What is it your after as i have a nice stock there and timber can be cut to size and machined but you would need to collect. About an hour i should think from you


----------



## pidgeonpost (5 Apr 2021)

As @gog64 says, Toolite usually have a few blanks, though not a vast selection.

Have you tried contacting the Forest of Dean Woodturners Association? 

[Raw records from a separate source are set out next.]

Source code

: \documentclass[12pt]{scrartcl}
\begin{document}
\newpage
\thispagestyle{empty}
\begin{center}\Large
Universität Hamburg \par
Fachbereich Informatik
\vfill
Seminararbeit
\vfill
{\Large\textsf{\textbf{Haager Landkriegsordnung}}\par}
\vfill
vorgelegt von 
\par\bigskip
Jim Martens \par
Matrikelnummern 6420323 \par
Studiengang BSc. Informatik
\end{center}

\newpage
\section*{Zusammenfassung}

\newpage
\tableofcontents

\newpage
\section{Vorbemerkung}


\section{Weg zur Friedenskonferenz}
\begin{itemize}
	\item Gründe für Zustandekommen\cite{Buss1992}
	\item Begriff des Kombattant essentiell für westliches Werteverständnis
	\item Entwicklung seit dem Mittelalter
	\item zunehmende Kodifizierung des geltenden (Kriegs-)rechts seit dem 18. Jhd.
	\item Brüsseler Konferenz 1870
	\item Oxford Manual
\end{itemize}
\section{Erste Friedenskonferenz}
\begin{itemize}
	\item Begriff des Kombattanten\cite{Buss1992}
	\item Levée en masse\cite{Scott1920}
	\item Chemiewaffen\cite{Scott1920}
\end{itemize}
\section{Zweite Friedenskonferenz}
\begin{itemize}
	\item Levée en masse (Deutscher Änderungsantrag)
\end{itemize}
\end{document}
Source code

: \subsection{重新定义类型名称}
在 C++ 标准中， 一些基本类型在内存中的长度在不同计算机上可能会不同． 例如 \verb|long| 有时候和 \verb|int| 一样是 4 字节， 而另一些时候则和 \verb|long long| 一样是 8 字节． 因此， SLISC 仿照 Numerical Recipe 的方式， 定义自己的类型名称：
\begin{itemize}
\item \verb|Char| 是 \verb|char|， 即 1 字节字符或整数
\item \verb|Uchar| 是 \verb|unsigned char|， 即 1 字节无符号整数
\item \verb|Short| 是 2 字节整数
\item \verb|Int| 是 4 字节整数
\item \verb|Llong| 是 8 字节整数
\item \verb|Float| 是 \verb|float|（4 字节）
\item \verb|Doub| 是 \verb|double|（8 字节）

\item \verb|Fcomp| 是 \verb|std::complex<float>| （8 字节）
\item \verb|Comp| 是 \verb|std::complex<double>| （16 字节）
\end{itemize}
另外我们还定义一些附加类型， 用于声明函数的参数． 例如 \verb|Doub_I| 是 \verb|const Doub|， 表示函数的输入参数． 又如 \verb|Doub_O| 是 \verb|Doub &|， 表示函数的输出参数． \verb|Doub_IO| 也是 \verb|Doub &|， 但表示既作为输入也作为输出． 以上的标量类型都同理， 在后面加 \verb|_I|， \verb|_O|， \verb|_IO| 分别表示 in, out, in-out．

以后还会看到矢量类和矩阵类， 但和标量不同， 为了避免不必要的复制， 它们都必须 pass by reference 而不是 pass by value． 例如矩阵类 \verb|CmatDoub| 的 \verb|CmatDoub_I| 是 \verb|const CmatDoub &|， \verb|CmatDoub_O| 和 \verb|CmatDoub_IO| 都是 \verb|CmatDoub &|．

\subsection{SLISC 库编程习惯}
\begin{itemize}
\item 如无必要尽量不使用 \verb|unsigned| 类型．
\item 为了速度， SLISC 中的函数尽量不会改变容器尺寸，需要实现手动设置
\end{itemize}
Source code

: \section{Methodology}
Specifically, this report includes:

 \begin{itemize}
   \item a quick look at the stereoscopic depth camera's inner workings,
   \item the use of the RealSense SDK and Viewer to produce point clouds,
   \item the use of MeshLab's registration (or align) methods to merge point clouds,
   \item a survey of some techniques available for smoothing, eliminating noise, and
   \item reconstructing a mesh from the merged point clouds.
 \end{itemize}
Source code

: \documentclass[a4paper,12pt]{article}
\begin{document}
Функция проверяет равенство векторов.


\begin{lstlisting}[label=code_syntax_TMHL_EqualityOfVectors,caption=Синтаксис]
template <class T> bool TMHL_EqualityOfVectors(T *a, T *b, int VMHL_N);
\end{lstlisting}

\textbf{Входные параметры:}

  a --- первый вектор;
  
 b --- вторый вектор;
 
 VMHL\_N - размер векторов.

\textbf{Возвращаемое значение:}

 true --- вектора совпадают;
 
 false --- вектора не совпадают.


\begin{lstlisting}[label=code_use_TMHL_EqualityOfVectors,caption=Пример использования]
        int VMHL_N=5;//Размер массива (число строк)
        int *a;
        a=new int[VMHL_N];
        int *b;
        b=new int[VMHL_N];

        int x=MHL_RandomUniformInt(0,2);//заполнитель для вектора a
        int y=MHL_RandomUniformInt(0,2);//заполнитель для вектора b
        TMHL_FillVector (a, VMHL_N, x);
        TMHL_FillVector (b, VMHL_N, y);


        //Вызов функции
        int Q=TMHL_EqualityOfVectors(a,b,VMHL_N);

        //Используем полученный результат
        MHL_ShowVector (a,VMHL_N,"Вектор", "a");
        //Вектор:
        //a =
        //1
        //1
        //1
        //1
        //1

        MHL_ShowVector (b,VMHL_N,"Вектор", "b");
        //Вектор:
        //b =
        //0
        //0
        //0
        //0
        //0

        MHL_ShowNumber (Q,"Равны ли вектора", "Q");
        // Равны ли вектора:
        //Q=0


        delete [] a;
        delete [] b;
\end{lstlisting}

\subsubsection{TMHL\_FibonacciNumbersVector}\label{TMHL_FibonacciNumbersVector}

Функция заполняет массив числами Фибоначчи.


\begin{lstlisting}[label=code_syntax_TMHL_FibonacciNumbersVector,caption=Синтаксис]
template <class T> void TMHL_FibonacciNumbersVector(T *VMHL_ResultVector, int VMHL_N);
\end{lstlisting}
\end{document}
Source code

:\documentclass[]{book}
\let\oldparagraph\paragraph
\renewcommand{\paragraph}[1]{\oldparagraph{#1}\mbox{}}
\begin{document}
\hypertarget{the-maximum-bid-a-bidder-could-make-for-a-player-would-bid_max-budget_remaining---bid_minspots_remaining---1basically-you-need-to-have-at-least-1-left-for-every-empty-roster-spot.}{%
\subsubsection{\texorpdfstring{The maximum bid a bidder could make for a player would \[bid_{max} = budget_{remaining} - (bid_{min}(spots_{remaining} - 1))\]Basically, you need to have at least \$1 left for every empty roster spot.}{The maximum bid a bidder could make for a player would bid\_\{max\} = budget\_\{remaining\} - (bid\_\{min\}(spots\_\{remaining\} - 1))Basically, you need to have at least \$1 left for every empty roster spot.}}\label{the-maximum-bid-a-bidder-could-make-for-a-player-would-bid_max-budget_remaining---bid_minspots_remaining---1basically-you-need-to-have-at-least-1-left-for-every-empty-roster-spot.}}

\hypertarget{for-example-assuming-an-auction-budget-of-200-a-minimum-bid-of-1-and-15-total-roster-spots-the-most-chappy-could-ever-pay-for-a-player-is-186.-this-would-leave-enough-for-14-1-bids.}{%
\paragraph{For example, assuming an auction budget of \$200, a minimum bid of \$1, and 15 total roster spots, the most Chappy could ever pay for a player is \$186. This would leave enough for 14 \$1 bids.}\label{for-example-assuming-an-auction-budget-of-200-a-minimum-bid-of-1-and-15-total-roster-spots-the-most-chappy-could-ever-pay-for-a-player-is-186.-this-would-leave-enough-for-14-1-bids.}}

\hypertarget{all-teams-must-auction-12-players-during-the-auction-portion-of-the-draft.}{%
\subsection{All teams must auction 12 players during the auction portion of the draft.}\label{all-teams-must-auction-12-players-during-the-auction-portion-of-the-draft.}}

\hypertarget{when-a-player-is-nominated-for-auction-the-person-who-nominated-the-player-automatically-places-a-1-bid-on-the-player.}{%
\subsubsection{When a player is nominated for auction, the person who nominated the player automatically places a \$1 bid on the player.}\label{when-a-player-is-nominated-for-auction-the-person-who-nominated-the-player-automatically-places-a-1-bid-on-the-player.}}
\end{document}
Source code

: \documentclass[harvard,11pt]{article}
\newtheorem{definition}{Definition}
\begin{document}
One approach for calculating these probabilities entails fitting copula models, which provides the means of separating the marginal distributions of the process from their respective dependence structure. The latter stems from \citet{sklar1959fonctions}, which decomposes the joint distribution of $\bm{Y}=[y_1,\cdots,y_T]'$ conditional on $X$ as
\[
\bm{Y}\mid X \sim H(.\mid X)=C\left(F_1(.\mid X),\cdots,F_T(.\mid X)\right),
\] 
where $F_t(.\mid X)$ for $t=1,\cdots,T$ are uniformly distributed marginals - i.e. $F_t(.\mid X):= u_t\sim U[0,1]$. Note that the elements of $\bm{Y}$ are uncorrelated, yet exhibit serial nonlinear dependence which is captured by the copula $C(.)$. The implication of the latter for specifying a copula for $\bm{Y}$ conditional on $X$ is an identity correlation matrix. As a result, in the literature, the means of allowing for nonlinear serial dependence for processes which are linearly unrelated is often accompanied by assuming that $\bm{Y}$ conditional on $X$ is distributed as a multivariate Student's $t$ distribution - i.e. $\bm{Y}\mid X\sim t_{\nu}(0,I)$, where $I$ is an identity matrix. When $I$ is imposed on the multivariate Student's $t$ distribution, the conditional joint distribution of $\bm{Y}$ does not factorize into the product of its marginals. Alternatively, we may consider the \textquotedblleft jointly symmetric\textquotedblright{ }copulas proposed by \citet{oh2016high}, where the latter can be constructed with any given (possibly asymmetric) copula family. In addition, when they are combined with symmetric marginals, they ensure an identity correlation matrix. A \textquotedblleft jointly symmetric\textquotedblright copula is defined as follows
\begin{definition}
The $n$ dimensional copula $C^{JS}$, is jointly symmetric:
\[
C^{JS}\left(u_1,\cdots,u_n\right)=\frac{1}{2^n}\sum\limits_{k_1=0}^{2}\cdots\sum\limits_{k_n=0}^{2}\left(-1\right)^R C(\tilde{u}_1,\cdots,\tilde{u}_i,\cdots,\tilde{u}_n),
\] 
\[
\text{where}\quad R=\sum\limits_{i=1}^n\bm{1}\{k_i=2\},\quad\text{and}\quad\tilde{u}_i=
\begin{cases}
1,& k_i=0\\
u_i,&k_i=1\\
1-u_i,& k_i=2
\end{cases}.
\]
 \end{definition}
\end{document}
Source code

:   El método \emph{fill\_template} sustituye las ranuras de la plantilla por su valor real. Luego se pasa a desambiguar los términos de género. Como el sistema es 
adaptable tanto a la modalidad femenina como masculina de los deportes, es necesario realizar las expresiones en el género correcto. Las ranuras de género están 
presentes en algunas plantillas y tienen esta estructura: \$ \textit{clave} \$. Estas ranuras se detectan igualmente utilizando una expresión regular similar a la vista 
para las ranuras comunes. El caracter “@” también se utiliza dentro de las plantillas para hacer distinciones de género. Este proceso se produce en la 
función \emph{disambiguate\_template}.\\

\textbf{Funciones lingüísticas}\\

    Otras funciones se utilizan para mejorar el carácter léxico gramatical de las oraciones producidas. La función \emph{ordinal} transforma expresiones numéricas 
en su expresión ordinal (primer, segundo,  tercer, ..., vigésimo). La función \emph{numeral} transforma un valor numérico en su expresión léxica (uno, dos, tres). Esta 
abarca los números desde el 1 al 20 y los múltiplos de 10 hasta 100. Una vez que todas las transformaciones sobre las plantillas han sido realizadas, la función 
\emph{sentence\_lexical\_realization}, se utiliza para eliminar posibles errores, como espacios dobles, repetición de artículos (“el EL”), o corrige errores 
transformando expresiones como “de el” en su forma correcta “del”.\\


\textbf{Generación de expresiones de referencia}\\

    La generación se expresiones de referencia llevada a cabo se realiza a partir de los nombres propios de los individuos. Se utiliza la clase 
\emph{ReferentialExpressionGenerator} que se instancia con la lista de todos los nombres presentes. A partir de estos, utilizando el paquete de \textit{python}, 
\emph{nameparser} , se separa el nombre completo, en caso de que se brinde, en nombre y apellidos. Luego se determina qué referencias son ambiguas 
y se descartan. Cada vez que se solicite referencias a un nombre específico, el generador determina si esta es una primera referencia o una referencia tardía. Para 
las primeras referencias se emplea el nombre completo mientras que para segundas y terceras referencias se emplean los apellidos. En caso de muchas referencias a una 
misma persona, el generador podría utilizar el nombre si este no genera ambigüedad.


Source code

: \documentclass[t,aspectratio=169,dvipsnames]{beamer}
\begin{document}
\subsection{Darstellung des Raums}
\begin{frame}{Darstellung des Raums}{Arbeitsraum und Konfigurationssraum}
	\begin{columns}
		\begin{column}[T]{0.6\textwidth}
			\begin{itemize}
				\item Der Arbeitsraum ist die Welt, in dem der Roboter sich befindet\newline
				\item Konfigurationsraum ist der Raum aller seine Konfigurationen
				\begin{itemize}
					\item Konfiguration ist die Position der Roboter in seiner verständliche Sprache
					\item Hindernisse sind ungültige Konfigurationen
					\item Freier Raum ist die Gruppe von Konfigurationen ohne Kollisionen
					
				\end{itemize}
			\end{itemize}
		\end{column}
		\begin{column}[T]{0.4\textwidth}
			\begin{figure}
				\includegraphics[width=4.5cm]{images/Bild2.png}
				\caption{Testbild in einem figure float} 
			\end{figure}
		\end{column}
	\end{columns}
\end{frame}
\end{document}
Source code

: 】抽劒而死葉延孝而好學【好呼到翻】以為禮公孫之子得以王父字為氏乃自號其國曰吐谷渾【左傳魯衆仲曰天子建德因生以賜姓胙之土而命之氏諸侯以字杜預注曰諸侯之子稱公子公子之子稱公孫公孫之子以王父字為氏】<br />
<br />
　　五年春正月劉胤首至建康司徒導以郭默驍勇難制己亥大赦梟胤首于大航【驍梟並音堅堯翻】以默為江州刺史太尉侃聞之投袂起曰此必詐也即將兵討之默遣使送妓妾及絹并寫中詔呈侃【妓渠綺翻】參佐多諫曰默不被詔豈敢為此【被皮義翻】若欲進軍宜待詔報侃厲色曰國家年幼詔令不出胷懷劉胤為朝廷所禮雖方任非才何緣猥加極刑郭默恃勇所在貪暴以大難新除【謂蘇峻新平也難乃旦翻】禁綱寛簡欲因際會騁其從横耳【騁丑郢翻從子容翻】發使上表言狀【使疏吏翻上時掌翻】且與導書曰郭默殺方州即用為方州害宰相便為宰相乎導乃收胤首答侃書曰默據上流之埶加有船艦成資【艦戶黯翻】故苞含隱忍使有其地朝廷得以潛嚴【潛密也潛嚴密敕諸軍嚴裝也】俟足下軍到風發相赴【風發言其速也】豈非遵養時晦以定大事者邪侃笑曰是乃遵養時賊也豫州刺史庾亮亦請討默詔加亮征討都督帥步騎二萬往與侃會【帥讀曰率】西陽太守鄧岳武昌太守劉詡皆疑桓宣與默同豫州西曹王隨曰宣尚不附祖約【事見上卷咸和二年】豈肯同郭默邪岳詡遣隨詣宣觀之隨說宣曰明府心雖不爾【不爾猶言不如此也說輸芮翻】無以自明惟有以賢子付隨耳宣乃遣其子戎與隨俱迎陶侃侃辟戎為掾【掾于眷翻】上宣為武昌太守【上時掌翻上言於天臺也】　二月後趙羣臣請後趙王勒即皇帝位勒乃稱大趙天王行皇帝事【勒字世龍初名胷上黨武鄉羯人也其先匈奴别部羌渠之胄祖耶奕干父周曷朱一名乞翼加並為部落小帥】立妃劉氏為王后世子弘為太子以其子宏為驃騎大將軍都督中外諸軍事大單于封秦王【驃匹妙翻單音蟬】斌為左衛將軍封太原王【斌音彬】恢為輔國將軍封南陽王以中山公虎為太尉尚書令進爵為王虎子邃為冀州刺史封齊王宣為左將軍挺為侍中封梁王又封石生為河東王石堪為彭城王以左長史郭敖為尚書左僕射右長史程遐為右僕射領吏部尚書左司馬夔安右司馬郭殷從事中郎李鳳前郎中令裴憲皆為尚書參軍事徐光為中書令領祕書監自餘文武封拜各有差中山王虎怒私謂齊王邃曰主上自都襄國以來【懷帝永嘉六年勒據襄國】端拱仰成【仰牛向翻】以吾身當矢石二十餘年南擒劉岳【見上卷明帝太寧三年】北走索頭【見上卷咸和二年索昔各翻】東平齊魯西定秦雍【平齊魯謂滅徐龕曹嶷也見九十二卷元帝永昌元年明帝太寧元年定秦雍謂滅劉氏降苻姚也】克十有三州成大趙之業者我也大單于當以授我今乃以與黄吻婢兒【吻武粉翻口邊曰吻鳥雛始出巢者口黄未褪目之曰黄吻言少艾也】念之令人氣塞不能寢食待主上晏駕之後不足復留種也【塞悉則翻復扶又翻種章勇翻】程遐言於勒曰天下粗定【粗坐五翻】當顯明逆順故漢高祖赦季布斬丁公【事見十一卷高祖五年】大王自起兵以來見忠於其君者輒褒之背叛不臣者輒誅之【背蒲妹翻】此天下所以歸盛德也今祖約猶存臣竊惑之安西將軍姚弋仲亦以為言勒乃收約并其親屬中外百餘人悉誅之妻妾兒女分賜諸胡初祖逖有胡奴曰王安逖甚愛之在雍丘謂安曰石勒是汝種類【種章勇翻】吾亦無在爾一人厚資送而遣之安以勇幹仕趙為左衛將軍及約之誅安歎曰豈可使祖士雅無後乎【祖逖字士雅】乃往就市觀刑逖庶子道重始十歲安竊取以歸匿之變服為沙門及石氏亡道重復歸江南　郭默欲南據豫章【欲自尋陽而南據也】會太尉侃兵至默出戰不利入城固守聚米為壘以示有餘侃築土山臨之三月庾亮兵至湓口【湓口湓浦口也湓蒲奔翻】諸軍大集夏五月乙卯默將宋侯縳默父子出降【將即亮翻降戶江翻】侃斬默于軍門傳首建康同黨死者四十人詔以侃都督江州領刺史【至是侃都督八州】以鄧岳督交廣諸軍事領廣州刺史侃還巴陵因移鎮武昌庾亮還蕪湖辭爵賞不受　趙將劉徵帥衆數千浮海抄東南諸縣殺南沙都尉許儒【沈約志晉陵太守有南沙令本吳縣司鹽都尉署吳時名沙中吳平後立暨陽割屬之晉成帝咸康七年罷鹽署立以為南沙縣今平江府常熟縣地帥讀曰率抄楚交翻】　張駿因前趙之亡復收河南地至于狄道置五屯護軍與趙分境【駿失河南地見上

You could also try Paul Hannaby in Drybrook. He was a very helpful chap when I did a bit of turning.


----------



## Hino (5 Apr 2021)

Thanks everyone for your suggestions. I should have said, its machined wood (not turning blanks) i am after. Or places that will do pre-planed wood to cutting list specs.
I'll take a look at the suggestions so far.


----------



## Hino (5 Apr 2021)

topchippyles said:


> What is it your after as i have a nice stock there and timber can be cut to size and machined but you would need to collect. About an hour i should think from you


Cheers. I was after this cutting list in Oak. What sort of price woud it be? Where are you based?


----------



## Yojevol (5 Apr 2021)

I've recently come across this this guy although I haven't used him yet. A friend has purchased from him and has given good reports. He is only contactable by phone but he is located north of Bishops Cleeve.
I see from your cutting list that your thicknesses are quite small, 6-18mm and would need to come from 1" as sawn, so a lot of wastage to be paid for.
There's also Williams at Frampton-on-Severn for sawn timber. Jim Hannis at his saw mill at Cranham could probably meet your needs at a reasonable price.
If you buy sawn oak I may be able to help with planing/thicknessing if you fancy a trip to Tewkesbury
Brian


----------



## Coyote (5 Apr 2021)

Nicks in Gloucester if you are near the city. They will cut to your list. Probably need to give them a call in advance for oak.


----------



## pidgeonpost (5 Apr 2021)

I came across this bloke in Facebook Marketplace.
Marketplace
Haven't used him, but might be worth a try.
In the past I've found small quantities and small sizes on eBay. Yes, you're buying unseen and may have to pay carriage, but the last time I was stuck for a small qty of oak eBay came up trumps.
Jim Hannis at Cranham is a good chap - known him for years.


----------



## LBCarpentry (5 Apr 2021)

Lathams will do you a cut list also but you’ll pay for it


----------



## Hino (5 Apr 2021)

Thanks all for your help. Lots of good leads.


----------